Wilson, who appeared on ESPN’s College Football Playoff Show on Tuesday night, told local reporters that he is using all the hype and accolades coming his way as a confidence-builder going into each week. The No. 11-ranked Cougars (6-0) host 2-4 Western Kentucky on Saturday night at LaVell Edwards Stadium (8:15 p.m,. MDT, ESPN)

“You really don’t read into it too much because it comes as fast as it goes, right? We have seen that before. They will love you one week and they will hate you the next,” Wilson said. “We are grateful for where we are as a team, Everyone has contributed and everyone has bought in.”

Wilson also deflected the Heisman talk to his teammates, saying it is a “team award” and wouldn’t be happening if the Cougars weren’t undefeated and in the national rankings.
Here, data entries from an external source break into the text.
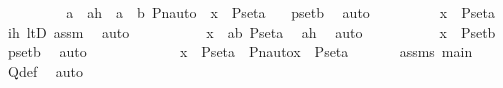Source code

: \begin{isabellebody}
\ \ \ \ \ \ \isamarkupfalse%
\ \isamarkupfalse%
\ a\ \ ah\ {\isacharcolon}{\kern0pt}\ {\isachardoublequoteopen}a\ {\isacharless}{\kern0pt}\ b{\isachardoublequoteclose}\ {\isachardoublequoteopen}Pn{\isacharunderscore}{\kern0pt}auto{\isacharparenleft}{\kern0pt}{\isasympi}{\isacharparenright}{\kern0pt}\ {\isacharbackquote}{\kern0pt}\ x\ {\isasymin}\ P{\isacharunderscore}{\kern0pt}set{\isacharparenleft}{\kern0pt}a{\isacharparenright}{\kern0pt}{\isachardoublequoteclose}\ \ \isamarkupfalse%
\ psetb\ \isamarkupfalse%
\ auto\isanewline
\ \ \ \ \ \ \isamarkupfalse%
\ \isamarkupfalse%
\ {\isachardoublequoteopen}x\ {\isasymin}\ P{\isacharunderscore}{\kern0pt}set{\isacharparenleft}{\kern0pt}a{\isacharparenright}{\kern0pt}{\isachardoublequoteclose}\ \isamarkupfalse%
\ ih\ ltD\ assm\ \isamarkupfalse%
\ auto\ \isanewline
\ \ \ \ \ \ \isamarkupfalse%
\ \isamarkupfalse%
\ {\isachardoublequoteopen}x\ {\isasymin}\ {\isacharparenleft}{\kern0pt}{\isasymUnion}a{\isacharless}{\kern0pt}b{\isachardot}{\kern0pt}\ P{\isacharunderscore}{\kern0pt}set{\isacharparenleft}{\kern0pt}a{\isacharparenright}{\kern0pt}{\isacharparenright}{\kern0pt}{\isachardoublequoteclose}\ \isamarkupfalse%
\ ah\ \isamarkupfalse%
\ auto\ \isanewline
\ \ \ \ \ \ \isamarkupfalse%
\ \isamarkupfalse%
\ {\isachardoublequoteopen}x\ {\isasymin}\ P{\isacharunderscore}{\kern0pt}set{\isacharparenleft}{\kern0pt}b{\isacharparenright}{\kern0pt}{\isachardoublequoteclose}\ \isamarkupfalse%
\ psetb\ \isamarkupfalse%
\ auto\isanewline
\ \ \ \ \isamarkupfalse%
\isanewline
\ \ \isamarkupfalse%
\isanewline
\ \ \isamarkupfalse%
\ \isamarkupfalse%
\ {\isachardoublequoteopen}x\ {\isasymin}\ P{\isacharunderscore}{\kern0pt}set{\isacharparenleft}{\kern0pt}a{\isacharparenright}{\kern0pt}\ {\isasymlongleftrightarrow}\ Pn{\isacharunderscore}{\kern0pt}auto{\isacharparenleft}{\kern0pt}{\isasympi}{\isacharparenright}{\kern0pt}{\isacharbackquote}{\kern0pt}x\ {\isasymin}\ P{\isacharunderscore}{\kern0pt}set{\isacharparenleft}{\kern0pt}a{\isacharparenright}{\kern0pt}{\isachardoublequoteclose}\ \isanewline
\ \ \ \ \isamarkupfalse%
\ assms\ main\ \isamarkupfalse%
\ Q{\isacharunderscore}{\kern0pt}def\ \isamarkupfalse%
\ auto\ \isanewline
{}\isamarkupfalse%

\end{isabellebody}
“It is a dream (to be considered),” he said. “It is a blessing, for sure. But I always tell the guys on the team this when they bring it up: It is really a team award. No one is winning the Heisman if you are losing games.”

He said he couldn’t be rated as one of the top quarterbacks in the country right now if the offensive line wasn’t giving him great protection.

“I mean, shoot, I haven’t been hit all year,” he said.

He said receivers such as his roommates Dax Milne and Brayden Cosper and Gunner Romney are having sensational seasons as well. He even credited BYU’s defense, ranked No. 13 in the country in fewest yards allowed.

“If I don’t have that time in the pocket, if I don’t have receivers going up and high-pointing balls, coming down with it, or defense making a stop after I fumble a snap on the 10 yard line, if I don’t have a defense that stops them on the 10, I wouldn’t be in that conversation,” he said, referring to his mishandled snap during BYU’s 52-14 win over Texas State last Saturday.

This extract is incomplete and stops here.